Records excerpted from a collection
==========

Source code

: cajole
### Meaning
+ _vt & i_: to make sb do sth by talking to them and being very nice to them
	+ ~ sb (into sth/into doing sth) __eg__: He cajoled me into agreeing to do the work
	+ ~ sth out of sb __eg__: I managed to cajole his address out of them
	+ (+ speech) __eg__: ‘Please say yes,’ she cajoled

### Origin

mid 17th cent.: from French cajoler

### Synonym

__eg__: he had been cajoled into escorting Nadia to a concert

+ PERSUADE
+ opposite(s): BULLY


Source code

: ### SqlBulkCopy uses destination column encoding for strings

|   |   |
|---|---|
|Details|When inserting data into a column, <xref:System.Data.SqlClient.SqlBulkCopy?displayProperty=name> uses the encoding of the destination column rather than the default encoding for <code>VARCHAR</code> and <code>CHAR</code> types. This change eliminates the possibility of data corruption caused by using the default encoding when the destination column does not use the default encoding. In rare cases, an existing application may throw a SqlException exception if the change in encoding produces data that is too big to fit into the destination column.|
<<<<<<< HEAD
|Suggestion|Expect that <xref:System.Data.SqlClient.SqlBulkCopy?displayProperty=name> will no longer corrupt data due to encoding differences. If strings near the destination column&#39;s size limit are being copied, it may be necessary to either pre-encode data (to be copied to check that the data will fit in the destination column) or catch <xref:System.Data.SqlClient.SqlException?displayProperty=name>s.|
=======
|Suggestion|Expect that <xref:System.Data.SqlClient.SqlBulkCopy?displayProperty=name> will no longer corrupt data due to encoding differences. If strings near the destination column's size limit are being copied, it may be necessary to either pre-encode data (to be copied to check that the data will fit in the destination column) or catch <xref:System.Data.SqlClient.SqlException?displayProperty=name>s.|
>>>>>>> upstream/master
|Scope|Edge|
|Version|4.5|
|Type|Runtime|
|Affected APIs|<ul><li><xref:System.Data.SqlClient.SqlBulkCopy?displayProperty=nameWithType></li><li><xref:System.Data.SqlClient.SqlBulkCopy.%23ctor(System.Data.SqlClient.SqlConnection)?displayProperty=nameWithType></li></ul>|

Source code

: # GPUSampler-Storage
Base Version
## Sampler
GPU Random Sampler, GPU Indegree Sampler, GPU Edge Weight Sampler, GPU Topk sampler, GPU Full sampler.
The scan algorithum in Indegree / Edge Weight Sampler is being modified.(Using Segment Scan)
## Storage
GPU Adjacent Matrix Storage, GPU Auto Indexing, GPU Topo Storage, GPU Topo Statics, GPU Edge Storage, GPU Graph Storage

==========

Work request: The entries above should be repeated exactly, every one of them.

Answer to the exercise:
Source code

: cajole
### Meaning
+ _vt & i_: to make sb do sth by talking to them and being very nice to them
	+ ~ sb (into sth/into doing sth) __eg__: He cajoled me into agreeing to do the work
	+ ~ sth out of sb __eg__: I managed to cajole his address out of them
	+ (+ speech) __eg__: ‘Please say yes,’ she cajoled

### Origin

mid 17th cent.: from French cajoler

### Synonym

__eg__: he had been cajoled into escorting Nadia to a concert

+ PERSUADE
+ opposite(s): BULLY


Source code

: ### SqlBulkCopy uses destination column encoding for strings

|   |   |
|---|---|
|Details|When inserting data into a column, <xref:System.Data.SqlClient.SqlBulkCopy?displayProperty=name> uses the encoding of the destination column rather than the default encoding for <code>VARCHAR</code> and <code>CHAR</code> types. This change eliminates the possibility of data corruption caused by using the default encoding when the destination column does not use the default encoding. In rare cases, an existing application may throw a SqlException exception if the change in encoding produces data that is too big to fit into the destination column.|
<<<<<<< HEAD
|Suggestion|Expect that <xref:System.Data.SqlClient.SqlBulkCopy?displayProperty=name> will no longer corrupt data due to encoding differences. If strings near the destination column&#39;s size limit are being copied, it may be necessary to either pre-encode data (to be copied to check that the data will fit in the destination column) or catch <xref:System.Data.SqlClient.SqlException?displayProperty=name>s.|
=======
|Suggestion|Expect that <xref:System.Data.SqlClient.SqlBulkCopy?displayProperty=name> will no longer corrupt data due to encoding differences. If strings near the destination column's size limit are being copied, it may be necessary to either pre-encode data (to be copied to check that the data will fit in the destination column) or catch <xref:System.Data.SqlClient.SqlException?displayProperty=name>s.|
>>>>>>> upstream/master
|Scope|Edge|
|Version|4.5|
|Type|Runtime|
|Affected APIs|<ul><li><xref:System.Data.SqlClient.SqlBulkCopy?displayProperty=nameWithType></li><li><xref:System.Data.SqlClient.SqlBulkCopy.%23ctor(System.Data.SqlClient.SqlConnection)?displayProperty=nameWithType></li></ul>|

Source code

: # GPUSampler-Storage
Base Version
## Sampler
GPU Random Sampler, GPU Indegree Sampler, GPU Edge Weight Sampler, GPU Topk sampler, GPU Full sampler.
The scan algorithum in Indegree / Edge Weight Sampler is being modified.(Using Segment Scan)
## Storage
GPU Adjacent Matrix Storage, GPU Auto Indexing, GPU Topo Storage, GPU Topo Statics, GPU Edge Storage, GPU Graph Storage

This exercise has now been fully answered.